--- Material shown Enclosed Below ---

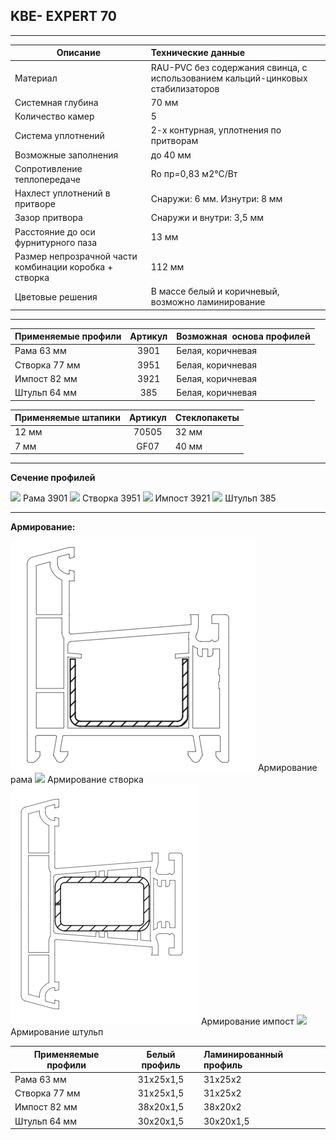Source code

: ## **KBE- EXPERT 70**

* * *

| Описание  |  Технические данные |
|----------------|:----------|
|  Материал | RAU-PVC без содержания свинца, с использованием кальций-цинковых стабилизаторов | 
|  Системная глубина | 70 мм | 
|  Количество камер | 5 | 
|  Система уплотнений | 2-х контурная, уплотнения по притворам | 
|  Возможные заполнения | до 40 мм | 
| Сопротивление теплопередаче | Ro пр=0,83 м2°С/Вт |
|  Нахлест уплотнений в притворе | Снаружи: 6 мм. Изнутри: 8 мм | 
|  Зазор притвора | Снаружи и внутри: 3,5 мм | 
|  Расстояние до оси фурнитурного паза | 13 мм | 
|  Размер непрозрачной части комбинации коробка + створка | 112 мм | 
| Цветовые решения | В массе белый и коричневый, возможно ламинирование | 

* * *

| Применяемые профили | Артикул | Возможная  основа профилей |
|----------------|:---------:|:----------|
| Рама 63 мм |  3901  |   Белая, коричневая |
| Створка 77 мм  | 3951 |   Белая, коричневая |
| Импост 82 мм | 3921 |   Белая, коричневая |
| Штульп 64 мм | 385   |   Белая, коричневая |

| Применяемые штапики | Артикул | Стеклопакеты |
|----------------|:---------:|:----------|
| 12 мм | 70505  |  32 мм |
| 7 мм | GF07  |  40 мм |

* * *

**Сечение профилей**

![](https://raw.githubusercontent.com/blackmixer/help_os/master/kveekspert/media/image1.png)
Рама 3901
![](https://raw.githubusercontent.com/blackmixer/help_os/master/kveekspert/media/image2.png)
Створка 3951
![](https://raw.githubusercontent.com/blackmixer/help_os/master/kveekspert/media/image3.png)
Импост 3921
![](https://raw.githubusercontent.com/blackmixer/help_os/master/kveekspert/media/image4.png)
Штульп 385

* * *

**Армирование:**

![](https://github.com/AlexandraEgorovatmk/help_os/blob/master/kveekspert/media/5.png)
Армирование рама
![](https://raw.githubusercontent.com/blackmixer/help_os/master/kveekspert/media/image6.png)
 Армирование створка
![](https://github.com/AlexandraEgorovatmk/help_os/blob/master/kveekspert/media/image7.png)
Армирование импост
![](https://raw.githubusercontent.com/blackmixer/help_os/master/kveekspert/media/image8.png)
Армирование штульп

| Применяемые профили | Белый профиль | Ламинированный профиль|
|----------------|:---------:|:----------|
| Рама 63 мм | 31х25х1,5  | 31х25х2 |
| Створка 77 мм  | 31х25х1,5 | 31х25х2 |
| Импост 82 мм | 38x20x1,5 | 38х20х2 |
| Штульп 64 мм | 30x20x1,5 | 30х20х1,5 |

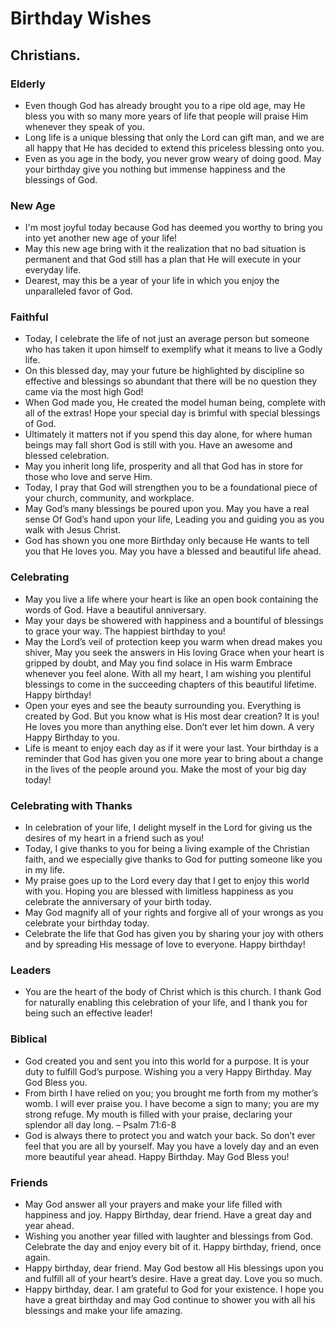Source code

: # Birthday Wishes

## Christians.

### Elderly

- Even though God has already brought you to a ripe old age, may He bless you with so many more years of life that people will praise Him whenever they speak of you.
- Long life is a unique blessing that only the Lord can gift man, and we are all happy that He has decided to extend this priceless blessing onto you.
- Even as you age in the body, you never grow weary of doing good. May your birthday give you nothing but immense happiness and the blessings of God.

### New Age

- I'm most joyful today because God has deemed you worthy to bring you into yet another new age of your life!
- May this new age bring with it the realization that no bad situation is permanent and that God still has a plan that He will execute in your everyday life.
- Dearest, may this be a year of your life in which you enjoy the unparalleled favor of God.

### Faithful

- Today, I celebrate the life of not just an average person but someone who has taken it upon himself to exemplify what it means to live a Godly life.
- On this blessed day, may your future be highlighted by discipline so effective and blessings so abundant that there will be no question they came via the most high God!
- When God made you, He created the model human being, complete with all of the extras! Hope your special day is brimful with special blessings of God.
- Ultimately it matters not if you spend this day alone, for where human beings may fall short God is still with you. Have an awesome and blessed celebration.
- May you inherit long life, prosperity and all that God has in store for those who love and serve Him.
- Today, I pray that God will strengthen you to be a foundational piece of your church, community, and workplace.
- May God’s many blessings be poured upon you. May you have a real sense Of God’s hand upon your life, Leading you and guiding you as you walk with Jesus Christ.
- God has shown you one more Birthday only because He wants to tell you that He loves you. May you have a blessed and beautiful life ahead.

### Celebrating

- May you live a life where your heart is like an open book containing the words of God. Have a beautiful anniversary.
- May your days be showered with happiness and a bountiful of blessings to grace your way. The happiest birthday to you!
- May the Lord’s veil of protection keep you warm when dread makes you shiver, May you seek the answers in His loving Grace when your heart is gripped by doubt, and May you find solace in His warm Embrace whenever you feel alone. With all my heart, I am wishing you plentiful blessings to come in the succeeding chapters of this beautiful lifetime. Happy birthday!
- Open your eyes and see the beauty surrounding you. Everything is created by God. But you know what is His most dear creation? It is you! He loves you more than anything else. Don’t ever let him down. A very Happy Birthday to you.
- Life is meant to enjoy each day as if it were your last. Your birthday is a reminder that God has given you one more year to bring about a change in the lives of the people around you. Make the most of your big day today!

### Celebrating with Thanks

- In celebration of your life, I delight myself in the Lord for giving us the desires of my heart in a friend such as you!
- Today, I give thanks to you for being a living example of the Christian faith, and we especially give thanks to God for putting someone like you in my life.
- My praise goes up to the Lord every day that I get to enjoy this world with you. Hoping you are blessed with limitless happiness as you celebrate the anniversary of your birth today.
- May God magnify all of your rights and forgive all of your wrongs as you celebrate your birthday today.
- Celebrate the life that God has given you by sharing your joy with others and by spreading His message of love to everyone. Happy birthday!

### Leaders

- You are the heart of the body of Christ which is this church. I thank God for naturally enabling this celebration of your life, and I thank you for being such an effective leader!

### Biblical

- God created you and sent you into this world for a purpose. It is your duty to fulfill God’s purpose. Wishing you a very Happy Birthday. May God Bless you.
- From birth I have relied on you; you brought me forth from my mother’s womb. I will ever praise you. I have become a sign to many; you are my strong refuge. My mouth is filled with your praise, declaring your splendor all day long. – Psalm 71:6-8
- God is always there to protect you and watch your back. So don’t ever feel that you are all by yourself. May you have a lovely day and an even more beautiful year ahead. Happy Birthday. May God Bless you!

### Friends

- May God answer all your prayers and make your life filled with happiness and joy. Happy Birthday, dear friend. Have a great day and year ahead.
- Wishing you another year filled with laughter and blessings from God. Celebrate the day and enjoy every bit of it. Happy birthday, friend, once again.
- Happy birthday, dear friend. May God bestow all His blessings upon you and fulfill all of your heart’s desire. Have a great day. Love you so much.
- Happy birthday, dear. I am grateful to God for your existence. I hope you have a great birthday and may God continue to shower you with all his blessings and make your life amazing.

--- End of Enclosed Material shown ---

▶ [Exercise details] Only an exact, picture-free copy of the entries counts as the answer.

▶ [Solved exercise]
Source code

: ## **KBE- EXPERT 70**

* * *

| Описание  |  Технические данные |
|----------------|:----------|
|  Материал | RAU-PVC без содержания свинца, с использованием кальций-цинковых стабилизаторов | 
|  Системная глубина | 70 мм | 
|  Количество камер | 5 | 
|  Система уплотнений | 2-х контурная, уплотнения по притворам | 
|  Возможные заполнения | до 40 мм | 
| Сопротивление теплопередаче | Ro пр=0,83 м2°С/Вт |
|  Нахлест уплотнений в притворе | Снаружи: 6 мм. Изнутри: 8 мм | 
|  Зазор притвора | Снаружи и внутри: 3,5 мм | 
|  Расстояние до оси фурнитурного паза | 13 мм | 
|  Размер непрозрачной части комбинации коробка + створка | 112 мм | 
| Цветовые решения | В массе белый и коричневый, возможно ламинирование | 

* * *

| Применяемые профили | Артикул | Возможная  основа профилей |
|----------------|:---------:|:----------|
| Рама 63 мм |  3901  |   Белая, коричневая |
| Створка 77 мм  | 3951 |   Белая, коричневая |
| Импост 82 мм | 3921 |   Белая, коричневая |
| Штульп 64 мм | 385   |   Белая, коричневая |

| Применяемые штапики | Артикул | Стеклопакеты |
|----------------|:---------:|:----------|
| 12 мм | 70505  |  32 мм |
| 7 мм | GF07  |  40 мм |

* * *

**Сечение профилей**

![](https://raw.githubusercontent.com/blackmixer/help_os/master/kveekspert/media/image1.png)
Рама 3901
![](https://raw.githubusercontent.com/blackmixer/help_os/master/kveekspert/media/image2.png)
Створка 3951
![](https://raw.githubusercontent.com/blackmixer/help_os/master/kveekspert/media/image3.png)
Импост 3921
![](https://raw.githubusercontent.com/blackmixer/help_os/master/kveekspert/media/image4.png)
Штульп 385

* * *

**Армирование:**

![](https://github.com/AlexandraEgorovatmk/help_os/blob/master/kveekspert/media/5.png)
Армирование рама
![](https://raw.githubusercontent.com/blackmixer/help_os/master/kveekspert/media/image6.png)
 Армирование створка
![](https://github.com/AlexandraEgorovatmk/help_os/blob/master/kveekspert/media/image7.png)
Армирование импост
![](https://raw.githubusercontent.com/blackmixer/help_os/master/kveekspert/media/image8.png)
Армирование штульп

| Применяемые профили | Белый профиль | Ламинированный профиль|
|----------------|:---------:|:----------|
| Рама 63 мм | 31х25х1,5  | 31х25х2 |
| Створка 77 мм  | 31х25х1,5 | 31х25х2 |
| Импост 82 мм | 38x20x1,5 | 38х20х2 |
| Штульп 64 мм | 30x20x1,5 | 30х20х1,5 |

Source code

: # Birthday Wishes

## Christians.

### Elderly

- Even though God has already brought you to a ripe old age, may He bless you with so many more years of life that people will praise Him whenever they speak of you.
- Long life is a unique blessing that only the Lord can gift man, and we are all happy that He has decided to extend this priceless blessing onto you.
- Even as you age in the body, you never grow weary of doing good. May your birthday give you nothing but immense happiness and the blessings of God.

### New Age

- I'm most joyful today because God has deemed you worthy to bring you into yet another new age of your life!
- May this new age bring with it the realization that no bad situation is permanent and that God still has a plan that He will execute in your everyday life.
- Dearest, may this be a year of your life in which you enjoy the unparalleled favor of God.

### Faithful

- Today, I celebrate the life of not just an average person but someone who has taken it upon himself to exemplify what it means to live a Godly life.
- On this blessed day, may your future be highlighted by discipline so effective and blessings so abundant that there will be no question they came via the most high God!
- When God made you, He created the model human being, complete with all of the extras! Hope your special day is brimful with special blessings of God.
- Ultimately it matters not if you spend this day alone, for where human beings may fall short God is still with you. Have an awesome and blessed celebration.
- May you inherit long life, prosperity and all that God has in store for those who love and serve Him.
- Today, I pray that God will strengthen you to be a foundational piece of your church, community, and workplace.
- May God’s many blessings be poured upon you. May you have a real sense Of God’s hand upon your life, Leading you and guiding you as you walk with Jesus Christ.
- God has shown you one more Birthday only because He wants to tell you that He loves you. May you have a blessed and beautiful life ahead.

### Celebrating

- May you live a life where your heart is like an open book containing the words of God. Have a beautiful anniversary.
- May your days be showered with happiness and a bountiful of blessings to grace your way. The happiest birthday to you!
- May the Lord’s veil of protection keep you warm when dread makes you shiver, May you seek the answers in His loving Grace when your heart is gripped by doubt, and May you find solace in His warm Embrace whenever you feel alone. With all my heart, I am wishing you plentiful blessings to come in the succeeding chapters of this beautiful lifetime. Happy birthday!
- Open your eyes and see the beauty surrounding you. Everything is created by God. But you know what is His most dear creation? It is you! He loves you more than anything else. Don’t ever let him down. A very Happy Birthday to you.
- Life is meant to enjoy each day as if it were your last. Your birthday is a reminder that God has given you one more year to bring about a change in the lives of the people around you. Make the most of your big day today!

### Celebrating with Thanks

- In celebration of your life, I delight myself in the Lord for giving us the desires of my heart in a friend such as you!
- Today, I give thanks to you for being a living example of the Christian faith, and we especially give thanks to God for putting someone like you in my life.
- My praise goes up to the Lord every day that I get to enjoy this world with you. Hoping you are blessed with limitless happiness as you celebrate the anniversary of your birth today.
- May God magnify all of your rights and forgive all of your wrongs as you celebrate your birthday today.
- Celebrate the life that God has given you by sharing your joy with others and by spreading His message of love to everyone. Happy birthday!

### Leaders

- You are the heart of the body of Christ which is this church. I thank God for naturally enabling this celebration of your life, and I thank you for being such an effective leader!

### Biblical

- God created you and sent you into this world for a purpose. It is your duty to fulfill God’s purpose. Wishing you a very Happy Birthday. May God Bless you.
- From birth I have relied on you; you brought me forth from my mother’s womb. I will ever praise you. I have become a sign to many; you are my strong refuge. My mouth is filled with your praise, declaring your splendor all day long. – Psalm 71:6-8
- God is always there to protect you and watch your back. So don’t ever feel that you are all by yourself. May you have a lovely day and an even more beautiful year ahead. Happy Birthday. May God Bless you!

### Friends

- May God answer all your prayers and make your life filled with happiness and joy. Happy Birthday, dear friend. Have a great day and year ahead.
- Wishing you another year filled with laughter and blessings from God. Celebrate the day and enjoy every bit of it. Happy birthday, friend, once again.
- Happy birthday, dear friend. May God bestow all His blessings upon you and fulfill all of your heart’s desire. Have a great day. Love you so much.
- Happy birthday, dear. I am grateful to God for your existence. I hope you have a great birthday and may God continue to shower you with all his blessings and make your life amazing.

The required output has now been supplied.